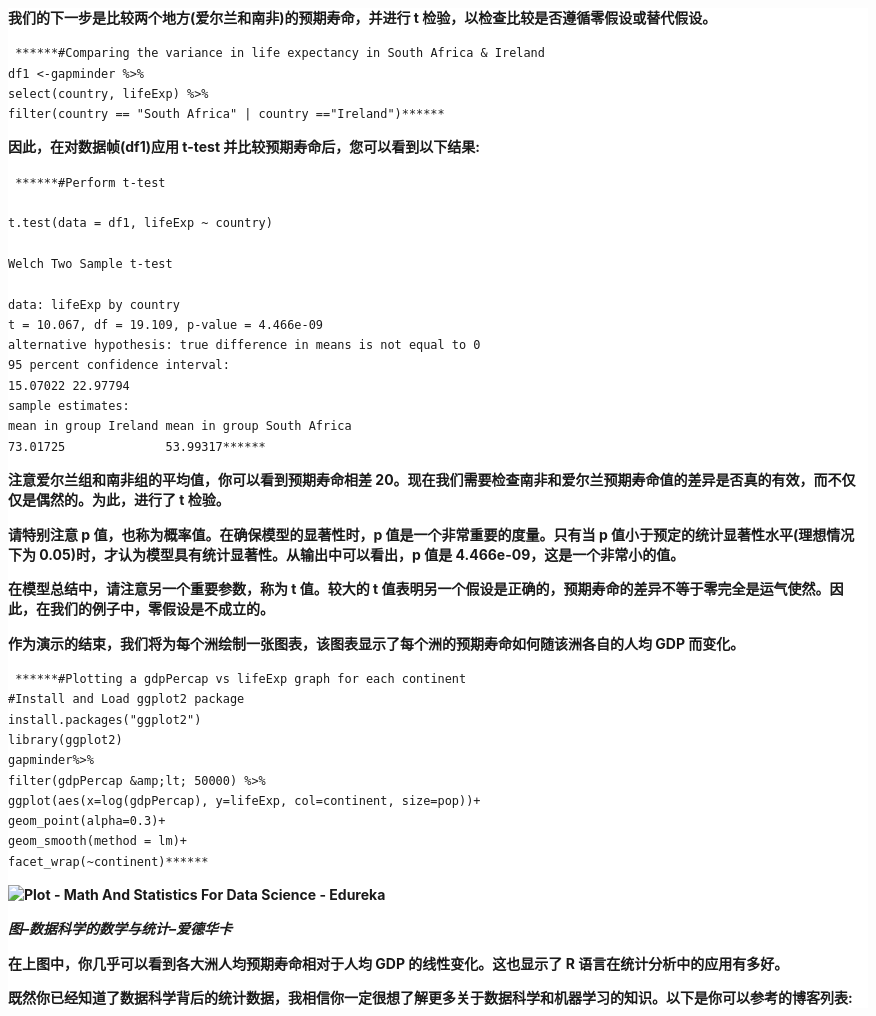 ******我们的下一步是比较两个地方(爱尔兰和南非)的预期寿命，并进行 t 检验，以检查比较是否遵循零假设或替代假设。******

```
 ******#Comparing the variance in life expectancy in South Africa & Ireland
df1 <-gapminder %>%
select(country, lifeExp) %>%
filter(country == "South Africa" | country =="Ireland")****** 
```

******因此，在对数据帧(df1)应用 t-test 并比较预期寿命后，您可以看到以下结果:******

```
 ******#Perform t-test

t.test(data = df1, lifeExp ~ country)

Welch Two Sample t-test

data: lifeExp by country
t = 10.067, df = 19.109, p-value = 4.466e-09
alternative hypothesis: true difference in means is not equal to 0
95 percent confidence interval:
15.07022 22.97794
sample estimates:
mean in group Ireland mean in group South Africa
73.01725              53.99317****** 
```

******注意爱尔兰组和南非组的平均值，你可以看到预期寿命相差 20。现在我们需要检查南非和爱尔兰预期寿命值的差异是否真的有效，而不仅仅是偶然的。为此，进行了 t 检验。******

******请特别注意 p 值，也称为概率值。在确保模型的显著性时，p 值是一个非常重要的度量。只有当 p 值小于预定的统计显著性水平(理想情况下为 0.05)时，才认为模型具有统计显著性。从输出中可以看出，p 值是 4.466e-09，这是一个非常小的值。******

******在模型总结中，请注意另一个重要参数，称为 t 值。较大的 t 值表明另一个假设是正确的，预期寿命的差异不等于零完全是运气使然。因此，在我们的例子中，零假设是不成立的。******

******作为演示的结束，我们将为每个洲绘制一张图表，该图表显示了每个洲的预期寿命如何随该洲各自的人均 GDP 而变化。******

```
 ******#Plotting a gdpPercap vs lifeExp graph for each continent
#Install and Load ggplot2 package
install.packages("ggplot2")
library(ggplot2)
gapminder%>%
filter(gdpPercap &amp;lt; 50000) %>%
ggplot(aes(x=log(gdpPercap), y=lifeExp, col=continent, size=pop))+
geom_point(alpha=0.3)+
geom_smooth(method = lm)+
facet_wrap(~continent)****** 
```

******![Plot - Math And Statistics For Data Science - Edureka](../Images/375d4764723848dc241ee4188aa550b1.png)******

*******图–数据科学的数学与统计–爱德华卡*******

******在上图中，你几乎可以看到各大洲人均预期寿命相对于人均 GDP 的线性变化。这也显示了 R 语言在统计分析中的应用有多好。******

******既然你已经知道了数据科学背后的统计数据，我相信你一定很想了解更多关于数据科学和机器学习的知识。以下是你可以参考的博客列表:******
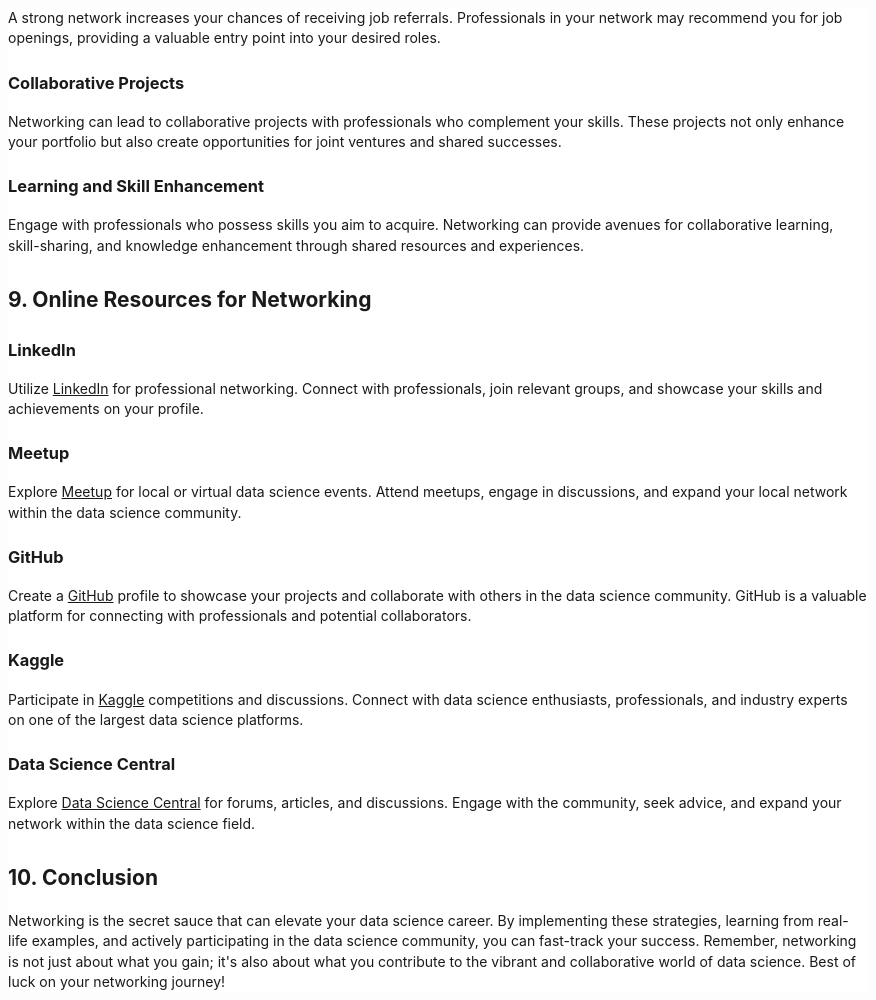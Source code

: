 A strong network increases your chances of receiving job referrals. Professionals in your network may recommend you for job openings, providing a valuable entry point into your desired roles.

### Collaborative Projects

Networking can lead to collaborative projects with professionals who complement your skills. These projects not only enhance your portfolio but also create opportunities for joint ventures and shared successes.

### Learning and Skill Enhancement

Engage with professionals who possess skills you aim to acquire. Networking can provide avenues for collaborative learning, skill-sharing, and knowledge enhancement through shared resources and experiences.

## 9. Online Resources for Networking

### LinkedIn

Utilize [LinkedIn](https://www.linkedin.com/) for professional networking. Connect with professionals, join relevant groups, and showcase your skills and achievements on your profile.

### Meetup

Explore [Meetup](https://www.meetup.com/) for local or virtual data science events. Attend meetups, engage in discussions, and expand your local network within the data science community.

### GitHub

Create a [GitHub](https://github.com/) profile to showcase your projects and collaborate with others in the data science community. GitHub is a valuable platform for connecting with professionals and potential collaborators.

### Kaggle

Participate in [Kaggle](https://www.kaggle.com/) competitions and discussions. Connect with data science enthusiasts, professionals, and industry experts on one of the largest data science platforms.

### Data Science Central

Explore [Data Science Central](https://www.datasciencecentral.com/) for forums, articles, and discussions. Engage with the community, seek advice, and expand your network within the data science field.

## 10. Conclusion

Networking is the secret sauce that can elevate your data science career. By implementing these strategies, learning from real-life examples, and actively participating in the data science community, you can fast-track your success. Remember, networking is not just about what you gain; it's also about what you contribute to the vibrant and collaborative world of data science. Best of luck on your networking journey!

Exercise goal — Each record above is to be copied exactly. Drop the pictures.

Answer space —
 ******我们的下一步是比较两个地方(爱尔兰和南非)的预期寿命，并进行 t 检验，以检查比较是否遵循零假设或替代假设。******

```
 ******#Comparing the variance in life expectancy in South Africa & Ireland
df1 <-gapminder %>%
select(country, lifeExp) %>%
filter(country == "South Africa" | country =="Ireland")****** 
```

******因此，在对数据帧(df1)应用 t-test 并比较预期寿命后，您可以看到以下结果:******

```
 ******#Perform t-test

t.test(data = df1, lifeExp ~ country)

Welch Two Sample t-test

data: lifeExp by country
t = 10.067, df = 19.109, p-value = 4.466e-09
alternative hypothesis: true difference in means is not equal to 0
95 percent confidence interval:
15.07022 22.97794
sample estimates:
mean in group Ireland mean in group South Africa
73.01725              53.99317****** 
```

******注意爱尔兰组和南非组的平均值，你可以看到预期寿命相差 20。现在我们需要检查南非和爱尔兰预期寿命值的差异是否真的有效，而不仅仅是偶然的。为此，进行了 t 检验。******

******请特别注意 p 值，也称为概率值。在确保模型的显著性时，p 值是一个非常重要的度量。只有当 p 值小于预定的统计显著性水平(理想情况下为 0.05)时，才认为模型具有统计显著性。从输出中可以看出，p 值是 4.466e-09，这是一个非常小的值。******

******在模型总结中，请注意另一个重要参数，称为 t 值。较大的 t 值表明另一个假设是正确的，预期寿命的差异不等于零完全是运气使然。因此，在我们的例子中，零假设是不成立的。******

******作为演示的结束，我们将为每个洲绘制一张图表，该图表显示了每个洲的预期寿命如何随该洲各自的人均 GDP 而变化。******

```
 ******#Plotting a gdpPercap vs lifeExp graph for each continent
#Install and Load ggplot2 package
install.packages("ggplot2")
library(ggplot2)
gapminder%>%
filter(gdpPercap &amp;lt; 50000) %>%
ggplot(aes(x=log(gdpPercap), y=lifeExp, col=continent, size=pop))+
geom_point(alpha=0.3)+
geom_smooth(method = lm)+
facet_wrap(~continent)****** 
```

******![Plot - Math And Statistics For Data Science - Edureka](../Images/375d4764723848dc241ee4188aa550b1.png)******

*******图–数据科学的数学与统计–爱德华卡*******

******在上图中，你几乎可以看到各大洲人均预期寿命相对于人均 GDP 的线性变化。这也显示了 R 语言在统计分析中的应用有多好。******

******既然你已经知道了数据科学背后的统计数据，我相信你一定很想了解更多关于数据科学和机器学习的知识。以下是你可以参考的博客列表:******
Source code

: A strong network increases your chances of receiving job referrals. Professionals in your network may recommend you for job openings, providing a valuable entry point into your desired roles.

### Collaborative Projects

Networking can lead to collaborative projects with professionals who complement your skills. These projects not only enhance your portfolio but also create opportunities for joint ventures and shared successes.

### Learning and Skill Enhancement

Engage with professionals who possess skills you aim to acquire. Networking can provide avenues for collaborative learning, skill-sharing, and knowledge enhancement through shared resources and experiences.

## 9. Online Resources for Networking

### LinkedIn

Utilize [LinkedIn](https://www.linkedin.com/) for professional networking. Connect with professionals, join relevant groups, and showcase your skills and achievements on your profile.

### Meetup

Explore [Meetup](https://www.meetup.com/) for local or virtual data science events. Attend meetups, engage in discussions, and expand your local network within the data science community.

### GitHub

Create a [GitHub](https://github.com/) profile to showcase your projects and collaborate with others in the data science community. GitHub is a valuable platform for connecting with professionals and potential collaborators.

### Kaggle

Participate in [Kaggle](https://www.kaggle.com/) competitions and discussions. Connect with data science enthusiasts, professionals, and industry experts on one of the largest data science platforms.

### Data Science Central

Explore [Data Science Central](https://www.datasciencecentral.com/) for forums, articles, and discussions. Engage with the community, seek advice, and expand your network within the data science field.

## 10. Conclusion

Networking is the secret sauce that can elevate your data science career. By implementing these strategies, learning from real-life examples, and actively participating in the data science community, you can fast-track your success. Remember, networking is not just about what you gain; it's also about what you contribute to the vibrant and collaborative world of data science. Best of luck on your networking journey!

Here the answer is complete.